Insight Crime analyzes the disappearance of 1,500 grenades from Guatemala military stocks in 2013. An inspection of storage facilities found no signs of a break in and a source told El Periódico that the grenades were trafficked to the Zetas cartel and a Huehuetenango drug clan “Los Huistas.”

Evicted families demand suitable living conditions

The 110 families evicted from the Polochic Valley in March 2011 now reside in Sactelá, Cobán, Alta Verapaz, and denounce their new location as being unsuitable to live in. On August 14, 32 organizations from eight countries in Latin America demanded the restitution of the land taken away from the farmers through a letter to the presidents of Paraguay and Guatemala.

Selection of new Supreme Court justices and Appeals Court judges begins

The quality of the candidates for Supreme Court and Appeals Court positions will not be judged on their professional work and ethical merits, but rather emphasis will be placed on their years of work experience. Because of this decision,  injunctions have been filed against the selection process.

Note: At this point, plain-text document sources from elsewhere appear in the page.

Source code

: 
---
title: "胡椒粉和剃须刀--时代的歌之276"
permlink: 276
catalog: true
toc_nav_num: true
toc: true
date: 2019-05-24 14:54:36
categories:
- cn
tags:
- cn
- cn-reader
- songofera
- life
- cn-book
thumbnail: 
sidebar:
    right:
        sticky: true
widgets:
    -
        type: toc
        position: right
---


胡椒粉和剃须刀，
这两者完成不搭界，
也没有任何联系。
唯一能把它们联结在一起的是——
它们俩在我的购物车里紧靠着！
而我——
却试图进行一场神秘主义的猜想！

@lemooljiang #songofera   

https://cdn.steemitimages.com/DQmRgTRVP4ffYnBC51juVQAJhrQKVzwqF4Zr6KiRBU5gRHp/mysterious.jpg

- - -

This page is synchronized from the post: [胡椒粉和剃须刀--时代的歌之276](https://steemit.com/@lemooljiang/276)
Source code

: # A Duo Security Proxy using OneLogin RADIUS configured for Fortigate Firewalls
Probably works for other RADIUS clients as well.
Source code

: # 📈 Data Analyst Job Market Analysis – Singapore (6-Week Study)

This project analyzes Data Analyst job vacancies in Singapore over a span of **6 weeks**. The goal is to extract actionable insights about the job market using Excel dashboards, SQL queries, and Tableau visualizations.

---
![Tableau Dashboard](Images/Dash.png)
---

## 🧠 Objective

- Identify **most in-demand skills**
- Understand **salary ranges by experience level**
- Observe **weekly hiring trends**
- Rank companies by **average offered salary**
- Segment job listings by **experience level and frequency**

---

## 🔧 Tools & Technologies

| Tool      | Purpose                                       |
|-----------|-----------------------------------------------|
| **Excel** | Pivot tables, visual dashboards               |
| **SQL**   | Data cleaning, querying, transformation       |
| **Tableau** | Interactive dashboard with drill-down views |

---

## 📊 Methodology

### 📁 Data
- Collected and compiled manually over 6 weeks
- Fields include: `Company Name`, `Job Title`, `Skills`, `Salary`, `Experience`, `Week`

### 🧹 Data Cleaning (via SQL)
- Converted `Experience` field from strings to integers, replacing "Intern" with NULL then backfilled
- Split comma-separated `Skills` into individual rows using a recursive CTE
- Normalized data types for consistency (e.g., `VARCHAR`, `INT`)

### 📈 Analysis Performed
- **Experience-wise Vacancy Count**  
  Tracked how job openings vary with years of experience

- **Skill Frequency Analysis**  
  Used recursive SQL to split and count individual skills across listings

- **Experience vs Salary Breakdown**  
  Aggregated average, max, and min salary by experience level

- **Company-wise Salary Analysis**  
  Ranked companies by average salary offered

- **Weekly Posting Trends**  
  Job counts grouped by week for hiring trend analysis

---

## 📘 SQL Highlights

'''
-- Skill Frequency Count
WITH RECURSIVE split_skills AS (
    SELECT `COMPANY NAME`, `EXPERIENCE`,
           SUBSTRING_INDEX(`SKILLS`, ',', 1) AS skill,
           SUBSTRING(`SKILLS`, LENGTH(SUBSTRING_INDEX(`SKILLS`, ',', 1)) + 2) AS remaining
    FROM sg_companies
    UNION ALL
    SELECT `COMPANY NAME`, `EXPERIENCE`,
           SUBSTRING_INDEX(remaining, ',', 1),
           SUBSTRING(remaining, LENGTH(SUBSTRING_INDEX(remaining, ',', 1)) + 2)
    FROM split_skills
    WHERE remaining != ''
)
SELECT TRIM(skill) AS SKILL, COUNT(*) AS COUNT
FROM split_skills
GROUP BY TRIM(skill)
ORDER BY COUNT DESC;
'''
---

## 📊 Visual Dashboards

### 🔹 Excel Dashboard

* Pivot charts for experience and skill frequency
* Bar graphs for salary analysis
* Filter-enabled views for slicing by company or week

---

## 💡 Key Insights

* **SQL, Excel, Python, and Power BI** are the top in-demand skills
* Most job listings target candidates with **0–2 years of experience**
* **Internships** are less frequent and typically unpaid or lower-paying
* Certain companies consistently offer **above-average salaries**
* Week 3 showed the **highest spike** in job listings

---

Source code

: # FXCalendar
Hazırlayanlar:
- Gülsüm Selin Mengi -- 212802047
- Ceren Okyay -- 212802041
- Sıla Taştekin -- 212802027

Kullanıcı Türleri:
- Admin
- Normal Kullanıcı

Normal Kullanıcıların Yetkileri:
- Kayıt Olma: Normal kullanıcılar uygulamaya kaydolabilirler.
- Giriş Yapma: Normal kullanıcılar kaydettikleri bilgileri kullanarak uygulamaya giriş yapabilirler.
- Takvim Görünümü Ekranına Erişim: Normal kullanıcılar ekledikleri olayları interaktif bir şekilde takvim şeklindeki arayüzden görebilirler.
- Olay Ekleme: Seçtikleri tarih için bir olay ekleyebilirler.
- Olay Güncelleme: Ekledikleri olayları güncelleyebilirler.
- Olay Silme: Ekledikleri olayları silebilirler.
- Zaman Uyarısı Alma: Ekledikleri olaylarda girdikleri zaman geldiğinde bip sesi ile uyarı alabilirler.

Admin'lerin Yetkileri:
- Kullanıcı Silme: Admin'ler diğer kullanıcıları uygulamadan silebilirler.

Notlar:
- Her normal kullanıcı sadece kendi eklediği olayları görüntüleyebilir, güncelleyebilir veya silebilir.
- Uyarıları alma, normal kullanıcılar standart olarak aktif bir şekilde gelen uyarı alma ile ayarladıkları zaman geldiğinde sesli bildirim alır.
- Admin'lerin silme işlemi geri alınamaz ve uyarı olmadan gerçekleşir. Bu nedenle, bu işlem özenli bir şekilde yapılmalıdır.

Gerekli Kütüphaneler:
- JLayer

“As long as there are Guatemalans in the US, unaccompanied child migration will continue”

In a forum on child migration, representatives from Unicef in Guatemala and the Catholic Church met to discuss the apparent decrease in the migration of unaccompanied minors to the US in recent weeks. Justo Solórzano argued that the decrease is normal for this time of year as it gets warmer.

New York City and several defense attorneys urgently called on lawyers to defend child migrants pro bono before the US government speeds up the processing of cases. Those who end up in an immigration court in the US are not entitled to attorneys paid by the US government but can hire private lawyers. However, many do not have sufficient funds to do so.